Awesome

CheckFreq: Frequent, Fine-Grained DNN Checkpointing

This repository contains the source code implementation of the FAST'21 paper "CheckFreq: Frequent, Fine-Grained DNN Checkpointing". This work was done as part of Microsoft Research's Project Fiddle. This source code is available under the MIT License.

CheckFreq is an automatic, fine-grained checkpointing framework that

Algorithmically determines the checkpointing frequency at the granularity of iterations using systematic online profiling
Dynamically tunes checkpointing frequency at runtime to bound the checkpointing overhead using adaptive rate tuning
Maintains the training data invariant of using each item in the dataset exactly once per epoch by checkpointing data loader state using a light-weight resumable iterator
Carefully pipelines checkpointing with computation to reduce the checkpoint cost by introducing two-phase checkpointing.

[pdf] [slides]

Setup

CheckFreq is implemented as a extendible module for PyTorch.

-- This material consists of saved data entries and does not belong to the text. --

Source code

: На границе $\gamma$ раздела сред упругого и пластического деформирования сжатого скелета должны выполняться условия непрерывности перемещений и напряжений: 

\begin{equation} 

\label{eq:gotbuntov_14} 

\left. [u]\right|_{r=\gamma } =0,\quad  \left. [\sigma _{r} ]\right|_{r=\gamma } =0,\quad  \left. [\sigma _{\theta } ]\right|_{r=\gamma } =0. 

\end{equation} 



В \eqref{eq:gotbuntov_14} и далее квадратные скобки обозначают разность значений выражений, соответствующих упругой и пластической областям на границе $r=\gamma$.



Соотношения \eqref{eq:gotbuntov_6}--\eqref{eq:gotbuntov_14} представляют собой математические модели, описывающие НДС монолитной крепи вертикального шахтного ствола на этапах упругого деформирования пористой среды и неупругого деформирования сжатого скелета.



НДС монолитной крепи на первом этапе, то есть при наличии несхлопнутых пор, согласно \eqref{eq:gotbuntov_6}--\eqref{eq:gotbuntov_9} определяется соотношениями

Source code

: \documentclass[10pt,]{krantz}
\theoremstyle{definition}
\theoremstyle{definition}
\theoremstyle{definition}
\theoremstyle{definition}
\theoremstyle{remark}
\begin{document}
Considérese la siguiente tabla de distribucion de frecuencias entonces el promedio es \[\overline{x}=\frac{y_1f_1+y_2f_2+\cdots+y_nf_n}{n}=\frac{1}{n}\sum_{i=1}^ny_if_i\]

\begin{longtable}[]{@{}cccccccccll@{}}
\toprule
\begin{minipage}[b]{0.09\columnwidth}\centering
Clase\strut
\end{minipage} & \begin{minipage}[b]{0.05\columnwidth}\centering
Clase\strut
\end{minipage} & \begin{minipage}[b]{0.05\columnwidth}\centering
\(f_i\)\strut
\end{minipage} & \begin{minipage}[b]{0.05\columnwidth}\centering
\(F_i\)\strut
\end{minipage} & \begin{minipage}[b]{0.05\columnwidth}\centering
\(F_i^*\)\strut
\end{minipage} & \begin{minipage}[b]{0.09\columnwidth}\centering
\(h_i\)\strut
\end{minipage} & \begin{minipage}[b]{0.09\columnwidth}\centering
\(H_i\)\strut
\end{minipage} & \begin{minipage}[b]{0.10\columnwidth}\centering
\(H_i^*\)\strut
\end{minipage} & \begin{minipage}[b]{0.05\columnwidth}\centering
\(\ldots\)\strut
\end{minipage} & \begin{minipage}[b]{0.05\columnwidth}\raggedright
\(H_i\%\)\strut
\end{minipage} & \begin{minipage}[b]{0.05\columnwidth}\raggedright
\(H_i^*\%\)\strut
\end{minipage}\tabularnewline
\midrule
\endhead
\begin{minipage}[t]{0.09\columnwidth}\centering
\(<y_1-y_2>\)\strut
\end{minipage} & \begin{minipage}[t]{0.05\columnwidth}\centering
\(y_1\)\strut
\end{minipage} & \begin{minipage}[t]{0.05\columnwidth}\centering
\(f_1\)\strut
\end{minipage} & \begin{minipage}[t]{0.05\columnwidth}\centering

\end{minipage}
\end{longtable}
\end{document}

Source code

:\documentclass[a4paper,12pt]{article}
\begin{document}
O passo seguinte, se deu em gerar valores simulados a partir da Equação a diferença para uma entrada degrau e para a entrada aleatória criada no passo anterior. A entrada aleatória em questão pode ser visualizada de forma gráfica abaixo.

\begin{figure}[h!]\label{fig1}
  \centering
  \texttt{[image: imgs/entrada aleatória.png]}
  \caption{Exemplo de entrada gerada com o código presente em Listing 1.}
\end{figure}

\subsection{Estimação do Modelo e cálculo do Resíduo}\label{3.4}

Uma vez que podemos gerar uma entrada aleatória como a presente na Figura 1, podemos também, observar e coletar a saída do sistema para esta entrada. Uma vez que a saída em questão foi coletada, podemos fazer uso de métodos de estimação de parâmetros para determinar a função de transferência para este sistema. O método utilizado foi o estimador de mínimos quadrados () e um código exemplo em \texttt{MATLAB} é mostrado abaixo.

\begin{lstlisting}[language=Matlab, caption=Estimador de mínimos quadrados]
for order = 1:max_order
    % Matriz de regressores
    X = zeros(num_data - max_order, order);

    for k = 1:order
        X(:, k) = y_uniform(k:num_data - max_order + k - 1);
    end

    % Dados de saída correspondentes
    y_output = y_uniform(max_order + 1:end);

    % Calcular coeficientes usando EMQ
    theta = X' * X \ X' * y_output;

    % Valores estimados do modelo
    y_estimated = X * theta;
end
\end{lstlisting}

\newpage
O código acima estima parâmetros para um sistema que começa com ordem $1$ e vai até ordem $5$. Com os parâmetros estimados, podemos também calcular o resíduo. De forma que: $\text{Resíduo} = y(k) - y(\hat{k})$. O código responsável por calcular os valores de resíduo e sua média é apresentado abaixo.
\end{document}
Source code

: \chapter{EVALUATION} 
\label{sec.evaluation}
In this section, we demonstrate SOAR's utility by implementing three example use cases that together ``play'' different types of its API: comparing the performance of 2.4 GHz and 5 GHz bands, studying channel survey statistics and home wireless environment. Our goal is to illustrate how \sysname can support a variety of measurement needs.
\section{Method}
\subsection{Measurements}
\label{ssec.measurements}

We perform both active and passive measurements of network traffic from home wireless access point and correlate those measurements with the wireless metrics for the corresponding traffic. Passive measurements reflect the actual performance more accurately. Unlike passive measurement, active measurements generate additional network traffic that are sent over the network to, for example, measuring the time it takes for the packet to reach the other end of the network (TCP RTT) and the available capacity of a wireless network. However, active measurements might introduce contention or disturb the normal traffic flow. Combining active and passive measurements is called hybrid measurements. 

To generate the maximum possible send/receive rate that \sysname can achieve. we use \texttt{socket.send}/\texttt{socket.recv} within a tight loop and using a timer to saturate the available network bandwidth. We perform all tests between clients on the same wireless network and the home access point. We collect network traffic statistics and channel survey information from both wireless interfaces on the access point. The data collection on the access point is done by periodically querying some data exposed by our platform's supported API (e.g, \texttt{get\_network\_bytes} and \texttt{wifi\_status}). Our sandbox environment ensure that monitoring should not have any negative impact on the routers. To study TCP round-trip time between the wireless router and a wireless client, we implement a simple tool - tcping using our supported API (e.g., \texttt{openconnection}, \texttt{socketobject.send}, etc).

To run CheckFreq, you will need a NVIDIA GPU with CUDA 10.0, nvidia-docker2, and Python 3. We used the prebuilt NVIDIA docker container nvcr.io/nvidia/pytorch:19.05-py3 container as the base image, which can be downloaded using,

docker pull nvcr.io/nvidia/pytorch:19.05-py3

CheckFreq's resumable data iterator is built as an extension to the state-of-the-art data loader CoorDL, built on top of NVIDIA DALI. To build a docker container based off the above base image with CheckFreq's resumable iterator, apply the patch to the master branch of CoorDL repo using

git apply resumable_iterator.patch

Then build the docker image with CheckFreq's iterator by following the instructions in its repo.

The final docker image is tagged nvidia/dali:py36_cu10.run and can be run using

    nvidia-docker run --ipc=host --mount src=/,target=/datadrive/,type=bind -it --rm --network=host --privileged nvidia/dali:py36_cu10.run

Using CheckFreq

CheckFreq can be used in the training script with a few changes.

Import CheckFreq manager, and iterator in the training script

 from cf_checkpoint import CFCheckpoint
 from cf_manager import CFManager, CFMode
 from cf_iterator import

Initialize a checkpoint wrapper that tracks state to be checkpointed.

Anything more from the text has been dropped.